いや、でした。ってのはですね、当初こそは男子校設定も強く出されていたし、そして女子クラスの特異性 — 、女子校的空気も描かれて、いわば男子校と女子校を水野葵がいったりきたりするといったような、アップダウン激しいコメディであったのです。ですが、いつの間にか男子代表として直江が押し出されてきて、水野葵への恋心もつのれば、また水野葵の直江への関心もちょこっとずつ現れてきたりして、 — そうなんですよ。今や、運命に翻弄される男女の心模様に胸ときめかして読むような、そんな漫画になっているのです!

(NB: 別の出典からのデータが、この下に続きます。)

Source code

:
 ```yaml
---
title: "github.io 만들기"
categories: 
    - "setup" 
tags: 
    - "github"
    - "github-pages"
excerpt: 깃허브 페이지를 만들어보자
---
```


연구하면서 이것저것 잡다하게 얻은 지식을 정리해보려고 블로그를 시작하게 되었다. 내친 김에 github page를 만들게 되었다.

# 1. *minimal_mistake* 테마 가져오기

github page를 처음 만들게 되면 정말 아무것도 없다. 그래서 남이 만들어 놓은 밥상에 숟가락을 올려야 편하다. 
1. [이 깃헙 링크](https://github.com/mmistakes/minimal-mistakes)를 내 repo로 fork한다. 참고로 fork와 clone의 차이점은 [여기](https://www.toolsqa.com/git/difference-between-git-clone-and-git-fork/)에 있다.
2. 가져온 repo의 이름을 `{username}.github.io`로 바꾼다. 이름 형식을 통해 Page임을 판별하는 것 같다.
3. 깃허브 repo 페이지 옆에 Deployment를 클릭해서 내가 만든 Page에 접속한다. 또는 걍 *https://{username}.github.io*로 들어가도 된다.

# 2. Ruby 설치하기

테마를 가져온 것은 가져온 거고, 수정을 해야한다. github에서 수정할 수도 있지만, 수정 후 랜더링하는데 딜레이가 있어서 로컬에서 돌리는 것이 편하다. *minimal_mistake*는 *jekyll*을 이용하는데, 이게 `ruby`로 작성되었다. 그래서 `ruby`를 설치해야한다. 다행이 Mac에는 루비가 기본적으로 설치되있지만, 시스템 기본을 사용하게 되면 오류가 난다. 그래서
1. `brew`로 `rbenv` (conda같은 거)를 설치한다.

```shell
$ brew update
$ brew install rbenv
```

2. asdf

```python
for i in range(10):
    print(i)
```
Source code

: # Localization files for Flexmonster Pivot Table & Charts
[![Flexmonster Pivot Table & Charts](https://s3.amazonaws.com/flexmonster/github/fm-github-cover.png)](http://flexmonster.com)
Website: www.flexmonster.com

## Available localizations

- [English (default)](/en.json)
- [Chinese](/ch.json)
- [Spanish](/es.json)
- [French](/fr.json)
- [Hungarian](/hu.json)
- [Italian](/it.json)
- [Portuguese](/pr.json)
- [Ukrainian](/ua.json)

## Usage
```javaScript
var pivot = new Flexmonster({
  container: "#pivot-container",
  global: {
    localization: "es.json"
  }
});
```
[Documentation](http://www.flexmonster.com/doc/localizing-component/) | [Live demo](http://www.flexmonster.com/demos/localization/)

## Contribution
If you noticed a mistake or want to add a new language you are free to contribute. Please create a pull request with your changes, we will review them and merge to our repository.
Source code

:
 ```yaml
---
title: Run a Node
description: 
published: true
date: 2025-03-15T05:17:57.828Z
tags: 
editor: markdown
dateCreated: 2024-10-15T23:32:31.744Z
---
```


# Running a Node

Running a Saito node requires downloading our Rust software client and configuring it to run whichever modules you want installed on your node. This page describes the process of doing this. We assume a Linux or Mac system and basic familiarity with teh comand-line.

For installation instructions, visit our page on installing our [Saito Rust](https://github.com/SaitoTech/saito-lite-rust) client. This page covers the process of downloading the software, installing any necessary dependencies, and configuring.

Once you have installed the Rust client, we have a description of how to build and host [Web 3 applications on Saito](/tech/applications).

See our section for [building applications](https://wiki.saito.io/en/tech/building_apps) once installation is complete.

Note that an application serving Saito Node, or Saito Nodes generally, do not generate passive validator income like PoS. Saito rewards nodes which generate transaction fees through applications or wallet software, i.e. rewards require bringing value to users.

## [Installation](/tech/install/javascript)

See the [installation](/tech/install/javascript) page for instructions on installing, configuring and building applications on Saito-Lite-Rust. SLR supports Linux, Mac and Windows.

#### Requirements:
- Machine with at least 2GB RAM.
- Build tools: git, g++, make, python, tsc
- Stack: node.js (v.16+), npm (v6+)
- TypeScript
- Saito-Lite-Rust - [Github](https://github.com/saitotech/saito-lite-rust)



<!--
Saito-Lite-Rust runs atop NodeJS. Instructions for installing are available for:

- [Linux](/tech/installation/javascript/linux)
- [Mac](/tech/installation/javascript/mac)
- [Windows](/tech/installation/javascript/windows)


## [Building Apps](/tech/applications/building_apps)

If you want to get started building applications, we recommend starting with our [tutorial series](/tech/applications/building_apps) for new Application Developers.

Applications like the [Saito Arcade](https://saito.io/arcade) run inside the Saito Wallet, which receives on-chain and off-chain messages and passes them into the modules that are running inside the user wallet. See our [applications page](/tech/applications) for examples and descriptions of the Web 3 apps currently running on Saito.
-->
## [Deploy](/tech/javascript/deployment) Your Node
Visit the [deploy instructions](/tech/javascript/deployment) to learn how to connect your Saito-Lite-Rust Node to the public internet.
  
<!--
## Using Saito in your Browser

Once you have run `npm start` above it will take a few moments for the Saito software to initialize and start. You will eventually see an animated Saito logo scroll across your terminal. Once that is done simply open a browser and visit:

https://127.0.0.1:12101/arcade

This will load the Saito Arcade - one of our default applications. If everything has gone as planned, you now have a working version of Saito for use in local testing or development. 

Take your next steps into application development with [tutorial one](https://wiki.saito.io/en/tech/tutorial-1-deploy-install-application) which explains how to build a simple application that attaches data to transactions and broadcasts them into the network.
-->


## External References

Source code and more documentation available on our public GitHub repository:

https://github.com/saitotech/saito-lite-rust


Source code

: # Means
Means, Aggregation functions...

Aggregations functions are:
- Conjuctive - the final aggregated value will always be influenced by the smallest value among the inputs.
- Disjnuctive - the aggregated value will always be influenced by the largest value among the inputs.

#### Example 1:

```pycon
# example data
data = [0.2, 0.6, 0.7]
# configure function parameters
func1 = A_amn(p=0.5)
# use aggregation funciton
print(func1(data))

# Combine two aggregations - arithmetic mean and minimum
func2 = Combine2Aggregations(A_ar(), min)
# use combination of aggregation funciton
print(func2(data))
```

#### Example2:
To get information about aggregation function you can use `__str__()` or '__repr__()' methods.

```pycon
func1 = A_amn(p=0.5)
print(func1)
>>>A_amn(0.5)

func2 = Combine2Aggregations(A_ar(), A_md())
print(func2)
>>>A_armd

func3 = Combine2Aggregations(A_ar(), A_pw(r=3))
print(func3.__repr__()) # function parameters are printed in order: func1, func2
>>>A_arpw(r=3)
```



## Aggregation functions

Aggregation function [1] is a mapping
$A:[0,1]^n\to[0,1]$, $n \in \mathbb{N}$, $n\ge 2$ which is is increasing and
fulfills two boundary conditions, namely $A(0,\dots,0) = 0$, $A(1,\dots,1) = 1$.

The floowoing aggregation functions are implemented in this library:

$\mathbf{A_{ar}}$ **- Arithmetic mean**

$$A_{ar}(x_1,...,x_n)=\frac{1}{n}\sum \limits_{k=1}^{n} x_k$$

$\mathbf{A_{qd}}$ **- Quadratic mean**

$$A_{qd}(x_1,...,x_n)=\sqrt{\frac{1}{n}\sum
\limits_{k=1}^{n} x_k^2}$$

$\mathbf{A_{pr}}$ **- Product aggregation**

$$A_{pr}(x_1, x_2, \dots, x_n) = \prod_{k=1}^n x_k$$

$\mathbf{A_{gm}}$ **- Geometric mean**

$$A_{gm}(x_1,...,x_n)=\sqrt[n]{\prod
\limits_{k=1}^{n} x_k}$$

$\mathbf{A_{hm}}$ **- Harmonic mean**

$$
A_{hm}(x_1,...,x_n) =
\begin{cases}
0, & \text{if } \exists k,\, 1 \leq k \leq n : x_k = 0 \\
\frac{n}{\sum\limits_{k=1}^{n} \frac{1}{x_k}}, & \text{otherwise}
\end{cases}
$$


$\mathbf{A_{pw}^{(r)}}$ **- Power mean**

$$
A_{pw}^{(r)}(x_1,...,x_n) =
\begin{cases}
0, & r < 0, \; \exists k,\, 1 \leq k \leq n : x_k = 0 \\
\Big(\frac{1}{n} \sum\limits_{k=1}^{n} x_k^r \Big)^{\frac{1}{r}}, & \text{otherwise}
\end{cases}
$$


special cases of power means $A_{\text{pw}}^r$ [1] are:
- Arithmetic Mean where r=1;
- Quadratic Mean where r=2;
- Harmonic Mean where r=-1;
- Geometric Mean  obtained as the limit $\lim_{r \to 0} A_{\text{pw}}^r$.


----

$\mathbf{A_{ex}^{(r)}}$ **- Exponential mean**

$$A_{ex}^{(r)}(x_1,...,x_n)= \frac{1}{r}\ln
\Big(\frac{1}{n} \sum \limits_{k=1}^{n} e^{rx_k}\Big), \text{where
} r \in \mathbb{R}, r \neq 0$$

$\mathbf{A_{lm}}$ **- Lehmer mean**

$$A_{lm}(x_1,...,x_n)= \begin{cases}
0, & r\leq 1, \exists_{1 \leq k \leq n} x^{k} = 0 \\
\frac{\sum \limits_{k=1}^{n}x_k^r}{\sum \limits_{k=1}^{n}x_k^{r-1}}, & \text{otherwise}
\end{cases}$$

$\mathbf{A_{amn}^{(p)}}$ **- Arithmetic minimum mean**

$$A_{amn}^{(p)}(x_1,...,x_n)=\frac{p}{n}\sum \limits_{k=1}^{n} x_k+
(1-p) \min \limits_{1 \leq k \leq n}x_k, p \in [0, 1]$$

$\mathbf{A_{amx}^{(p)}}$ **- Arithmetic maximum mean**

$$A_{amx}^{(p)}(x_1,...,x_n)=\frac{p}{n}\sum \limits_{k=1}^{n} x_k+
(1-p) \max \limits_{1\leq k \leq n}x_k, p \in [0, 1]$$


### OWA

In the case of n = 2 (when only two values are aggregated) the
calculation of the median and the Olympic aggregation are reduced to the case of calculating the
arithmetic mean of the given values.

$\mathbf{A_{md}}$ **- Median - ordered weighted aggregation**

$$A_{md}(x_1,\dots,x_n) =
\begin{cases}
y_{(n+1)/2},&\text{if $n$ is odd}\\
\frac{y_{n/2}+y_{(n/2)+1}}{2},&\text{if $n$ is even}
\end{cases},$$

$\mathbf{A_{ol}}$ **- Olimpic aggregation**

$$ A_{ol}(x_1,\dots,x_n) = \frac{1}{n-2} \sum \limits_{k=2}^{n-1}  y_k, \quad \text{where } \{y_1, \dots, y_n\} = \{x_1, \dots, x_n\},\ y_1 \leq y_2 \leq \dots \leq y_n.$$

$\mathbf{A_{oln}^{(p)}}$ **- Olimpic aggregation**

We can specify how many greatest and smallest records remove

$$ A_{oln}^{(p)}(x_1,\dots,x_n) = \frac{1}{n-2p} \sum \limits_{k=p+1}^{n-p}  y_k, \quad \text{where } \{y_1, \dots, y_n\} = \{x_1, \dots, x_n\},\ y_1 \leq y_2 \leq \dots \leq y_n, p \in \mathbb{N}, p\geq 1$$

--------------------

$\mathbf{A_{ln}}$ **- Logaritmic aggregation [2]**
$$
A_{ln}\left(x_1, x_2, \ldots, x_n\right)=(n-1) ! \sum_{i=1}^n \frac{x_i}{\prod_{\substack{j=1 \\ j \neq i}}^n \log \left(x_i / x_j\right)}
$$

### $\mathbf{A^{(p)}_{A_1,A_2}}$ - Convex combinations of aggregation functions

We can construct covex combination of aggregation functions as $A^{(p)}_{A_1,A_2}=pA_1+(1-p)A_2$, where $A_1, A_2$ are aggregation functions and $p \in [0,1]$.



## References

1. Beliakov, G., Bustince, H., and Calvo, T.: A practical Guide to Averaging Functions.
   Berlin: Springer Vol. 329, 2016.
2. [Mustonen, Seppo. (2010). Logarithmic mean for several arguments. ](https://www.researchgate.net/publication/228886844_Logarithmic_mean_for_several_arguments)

って、ちょっとごめん、ちょっと嘘。第2巻刊行現在における状況はというと、水野葵、男子に対する好奇心は持ちつつも苦手意識はなお強く、かろうじて直江だけはコミュニケーションが成立するという感じ。直江においては、水野葵に対する恋心をつのらせたあまり、その一念は尋常の領域を超え超常的センスにまで達しようというのに、驚くほど二人の関係には進歩がないという、そんな感じです。けど、直江の覚醒っぷりもすごいけど、その滑りっぷり、空回りっぷり、報われなさもものすごくて、またその直江に対してクールに突っ込み入れる名前の明かされない友人の視点が、読者のそれに重なって非常によく利いています。
この漫画のベースとなるのは直江と葵の関係だけではないんですが、ともすれば女の子たちの日常に起こるちょっとしたできごとのいろいろを見て、穏やかに楽しむ方向に落ち着いてしまいそうなこの漫画においては、直江とその友人の存在は非常に大きいと感じています。直江はその男性であるということにおいて葵の驚異となり、また超常能力によって積極的に関わってくるものだから、そこに動揺が生まれます。動揺が生まれれば話に動きも出て、女の子側の話、男の子側の話、このちょっと趣を異にする両者が出会うわけですから、その片側だけでは出てこない面白さが生き生きとしてきます。そして、これが一番重要なことだと思うのですが、こうした仕組み、こうした動きはパターンとしてできあがっているのです。ギャグには、単発では弱くとも、パターンとなって畳みかけられることでずっと面白さを増すようなものがあります。『ひめくらす』の直江パターンはまさしくそのタイプ。当初は通りすがりレベルのキャラクターだったらしい直江ですが、よくもここまで育ったものだと、なんだか身内の成長を見るような思いで彼のこと見てしまうのです。
あるいは、憐憫かも知れんけど。いや、だってね、作者がいうのよ。この漫画が続いているうちは、直江の仕合せになる余地はないんだってさ! いや、まあそりゃそうだろうなあ。とりあえず現在の黄金ともいえるパターンにおいて、彼の思いの成就する余地はないような気はします。
蛇足
そば屋の娘、鮎川みなみが魅力的です。クール系で良識あって面倒見よいしっかり者で、女臭さがあんまりないところがなおさらよく、けどわりと乙女っぽいところが見え隠れするのがチャームポイントだと思います。私は断然うどん派だけれど、彼女のためならそば派に乗り換えてもいい。って、冗談冗談。いや、けどどこまで冗談だかはわかりませんな。
蛇足2
第1巻にて高良カコ曰く、
まるで分かってない!
一人水の中を歩きながらうけるがんばれコール… 周回遅れへ容赦なく浴びせられる拍手と声援…
あんな残酷な羞恥プレイが許されていいのか!
そうだ! そうだ!! ほんと、その気持ちわかるよ! ほんま、ほっといてくれ! っていいたくなるよな!
引用
- 藤凪かおる『ひめくらす』第1巻 (東京:芳文社,2006年),74頁。